Important Things With Demetri Martin is essentially Blue’s Clues for stoned grown-ups. It shouldn’t work, but it does. Fortunately, the multitalented Martin is confident and capable enough to lead the audience through the show’s many, many quirks, beginning with the title sequence, which features helpfully labeled shots of Martin doing stupid shit — putting a cat in a tree (one label reads: “freedom”), fastening a lifejacket around a cinderblock and throwing it into the ocean (one label reads: “buoyancy”). Kind of makes it look like a one-joke Mr. Wizard parody, but Important Things only operates like a children’s show in its structure and transitions. Each show comprises sketches (as in skits), sketches (as in drawings), songs, monologues, charts, etc. at least loosely related to that episode’s “important thing” — “Power,” “Coolness,” “Chairs,” etc. — linked together Sesame Street style (including a shout out to the show’s fictional sponsors).
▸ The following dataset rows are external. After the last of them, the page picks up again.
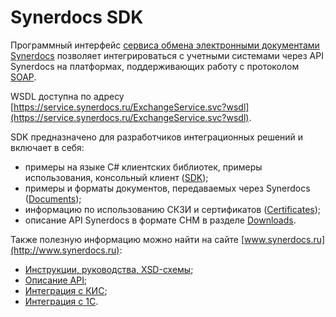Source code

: # Synerdocs SDK

Программный интерфейс [сервиса обмена электронными документами Synerdocs](http://www.synerdocs.ru) позволяет интегрироваться с учетными системами через API Synerdocs на платформах, поддерживающих работу с протоколом [SOAP](https://ru.wikipedia.org/wiki/SOAP).

WSDL доступна по адресу [https://service.synerdocs.ru/ExchangeService.svc?wsdl](https://service.synerdocs.ru/ExchangeService.svc?wsdl).

SDK предназначено для разработчиков интеграционных решений и включает в себя:

* примеры на языке C# клиентских библиотек, примеры использования, консольный клиент ([SDK](https://github.com/Synerdocs/synerdocs-sdk/tree/master/SDK));
* примеры и форматы документов, передаваемых через Synerdocs ([Documents](https://github.com/Synerdocs/synerdocs-sdk/tree/master/Documents));
* информацию по использованию СКЗИ и сертификатов ([Certificates](https://github.com/Synerdocs/synerdocs-sdk/tree/master/Certificates));
* описание API Synerdocs в формате CHM в разделе [Downloads](https://github.com/Synerdocs/synerdocs-sdk/releases).

Также полезную информацию можно найти на сайте [www.synerdocs.ru](http://www.synerdocs.ru):
* [Инструкции, руководства, XSD-схемы](http://www.synerdocs.ru/support);
* [Описание API](https://club.directum.ru/webhelp/synerdocs/index.html?synerdocs_coll_api_synerdocs.htm);
* [Интеграция с КИС](http://www.synerdocs.ru/kis);
* [Интеграция с 1С](http://www.synerdocs.ru/1c).
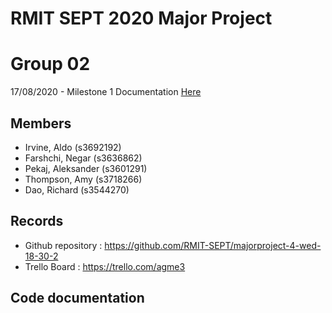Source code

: # RMIT SEPT 2020 Major Project

# Group 02
17/08/2020 - Milestone 1 Documentation [Here](/Deployable/docs) 

## Members
* Irvine, Aldo (s3692192)
* Farshchi, Negar (s3636862)
* Pekaj, Aleksander (s3601291)
* Thompson, Amy (s3718266)
* Dao, Richard (s3544270)

## Records

* Github repository : https://github.com/RMIT-SEPT/majorproject-4-wed-18-30-2
* Trello Board : https://trello.com/agme3


## Code documentation

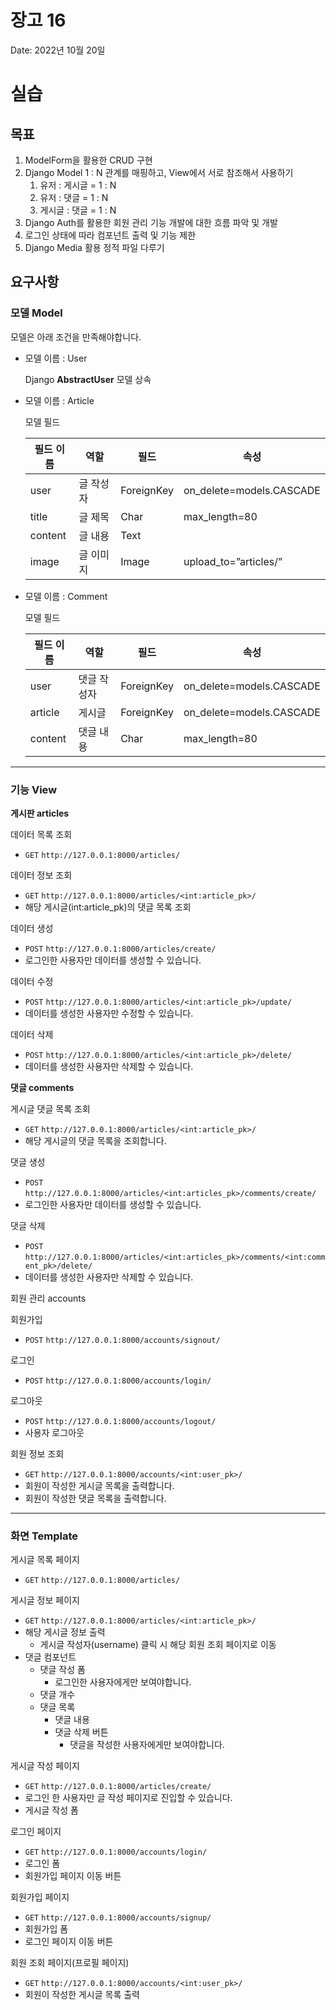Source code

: # 장고 16

Date: 2022년 10월 20일

# 실습

## 목표

1. ModelForm을 활용한 CRUD 구현
2. Django Model 1 : N 관계를 매핑하고, View에서 서로 참조해서 사용하기
    1. 유저 : 게시글 = 1 : N
    2. 유저 : 댓글 = 1 : N
    3. 게시글 : 댓글 = 1 : N
3. Django Auth를 활용한 회원 관리 기능 개발에 대한 흐름 파악 및 개발
4. 로그인 상태에 따라 컴포넌트 출력 및 기능 제한
5. Django Media 활용 정적 파일 다루기

## 요구사항

### 모델 Model

모델은 아래 조건을 만족해야합니다.

- 모델 이름 : User
  
    Django **AbstractUser** 모델 상속
    
- 모델 이름 : Article
  
    모델 필드
    
    | 필드 이름 | 역할 | 필드 | 속성 |
    | --- | --- | --- | --- |
    | user | 글 작성자 | ForeignKey | on_delete=models.CASCADE |
    | title | 글 제목 | Char | max_length=80 |
    | content | 글 내용 | Text |  |
    | image | 글 이미지 | Image | upload_to=”articles/” |

- 모델 이름 : Comment
  
    모델 필드
    
    | 필드 이름 | 역할 | 필드 | 속성 |
    | --- | --- | --- | --- |
    | user | 댓글 작성자 | ForeignKey | on_delete=models.CASCADE |
    | article | 게시글 | ForeignKey | on_delete=models.CASCADE |
    | content | 댓글 내용 | Char | max_length=80 |

---

### 기능 View

**게시판 articles** 

데이터 목록 조회

- `GET` `http://127.0.0.1:8000/articles/`

데이터 정보 조회

- `GET` `http://127.0.0.1:8000/articles/<int:article_pk>/`
- 해당 게시글(int:article_pk)의 댓글 목록 조회

데이터 생성

- `POST` `http://127.0.0.1:8000/articles/create/`
- 로그인한 사용자만 데이터를 생성할 수 있습니다.

데이터 수정

- `POST` `http://127.0.0.1:8000/articles/<int:article_pk>/update/`
- 데이터를 생성한 사용자만 수정할 수 있습니다.

데이터 삭제

- `POST` `http://127.0.0.1:8000/articles/<int:article_pk>/delete/`
- 데이터를 생성한 사용자만 삭제할 수 있습니다.

**댓글 comments**

게시글 댓글 목록 조회

- `GET` `http://127.0.0.1:8000/articles/<int:article_pk>/`
- 해당 게시글의 댓글 목록을 조회합니다.

댓글 생성

- `POST` `http://127.0.0.1:8000/articles/<int:articles_pk>/comments/create/`
- 로그인한 사용자만 데이터를 생성할 수 있습니다.

댓글 삭제

- `POST` `http://127.0.0.1:8000/articles/<int:articles_pk>/comments/<int:comment_pk>/delete/`
- 데이터를 생성한 사용자만 삭제할 수 있습니다.

회원 관리 accounts 

회원가입

- `POST` `http://127.0.0.1:8000/accounts/signout/`

로그인

- `POST` `http://127.0.0.1:8000/accounts/login/`

로그아웃

- `POST` `http://127.0.0.1:8000/accounts/logout/`
- 사용자 로그아웃

회원 정보 조회

- `GET` `http://127.0.0.1:8000/accounts/<int:user_pk>/`
- 회원이 작성한 게시글 목록을 출력합니다.
- 회원이 작성한 댓글 목록을 출력합니다.

---

### 화면 Template

게시글 목록 페이지

- `GET` `http://127.0.0.1:8000/articles/`

게시글 정보 페이지

- `GET` `http://127.0.0.1:8000/articles/<int:article_pk>/`
- 해당 게시글 정보 출력
    - 게시글 작성자(username) 클릭 시 해당 회원 조회 페이지로 이동
- 댓글 컴포넌트
    - 댓글 작성 폼
        - 로그인한 사용자에게만 보여야합니다.
    - 댓글 개수
    - 댓글 목록
        - 댓글 내용
        - 댓글 삭제 버튼
            - 댓글을 작성한 사용자에게만 보여야합니다.

게시글 작성 페이지

- `GET` `http://127.0.0.1:8000/articles/create/`
- 로그인 한 사용자만 글 작성 페이지로 진입할 수 있습니다.
- 게시글 작성 폼

로그인 페이지

- `GET` `http://127.0.0.1:8000/accounts/login/`
- 로그인 폼
- 회원가입 페이지 이동 버튼

회원가입 페이지

- `GET` `http://127.0.0.1:8000/accounts/signup/`
- 회원가입 폼
- 로그인 페이지 이동 버튼

회원 조회 페이지(프로필 페이지)

- `GET` `http://127.0.0.1:8000/accounts/<int:user_pk>/`
- 회원이 작성한 게시글 목록 출력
Martin manages to avoid redundancy by stretching the themes considerably (the “Timing” episode, for example, includes a skit about a time-traveling gigolo and a one-man-band act accompanied by sketches drawn on a giant tablet). Comedians Jon Glaser, John Oliver, and David Cross make appearances, but Martin spends most of the show’s running time onstage by himself. Occasionally — the episode on “Chairs” is a good example — the monologue material wears thin, but Martin’s laid-back, just-goofing-off demeanor usually saves him from bombing. Plus this ambidextrous, anagram-loving law-school dropout’s perspective is strange enough that his jokes are usually interesting or amusing when they aren’t laugh-out-loud funny.
The song “Me vs. You,” for example, is just a collection of cut-downs, but Martin’s strange sense of metaphor keeps it from becoming Yo Mama: “Me, a hillbilly/ You, my teeth,” he boasts, accompanying himself on acoustic guitar. “Me, a feather/ You, a ticklish man sitting on a rocking chair at the edge of a cliff.”
About 90 percent of Martin’s sense of humor is this juvenile, pre-sexual, and grandma safe, but his rare dark moments (check out the unaired skit about the suicide-cult leader who schedules a date on Kool-Aid day) are funnier for it. Murder and bondage jokes aside, the show’s gags generally seem to come from a happier place than most good comedy, and Important Things deserves some real recognition for getting genuine laughs without constantly reverting to cynicism. That said, the show’s most bitterly satirical sketch — a commercial for an exterminator company that kills rats by placing robotic rodent replicas of Jesus and Mohammed in your home to convert the rats to opposing religions and “ignite a rodent holy war in your walls” — is also probably its funniest, but Martin’s generally optimistic outlook keeps Important Things important.
Other than the previously mentioned cult-leader sketch, most of the “bonus features” (here meaning outtakes and deleted sketches) on this single-disc, seven-episode collection, are disposable filler, but the show’s a bargain at the $12.99 currently quoted on Amazon. Buy it, and more importantly, watch season two when it airs — Comedy Central has a history of canceling shows like this before they have the chance to connect with an audience.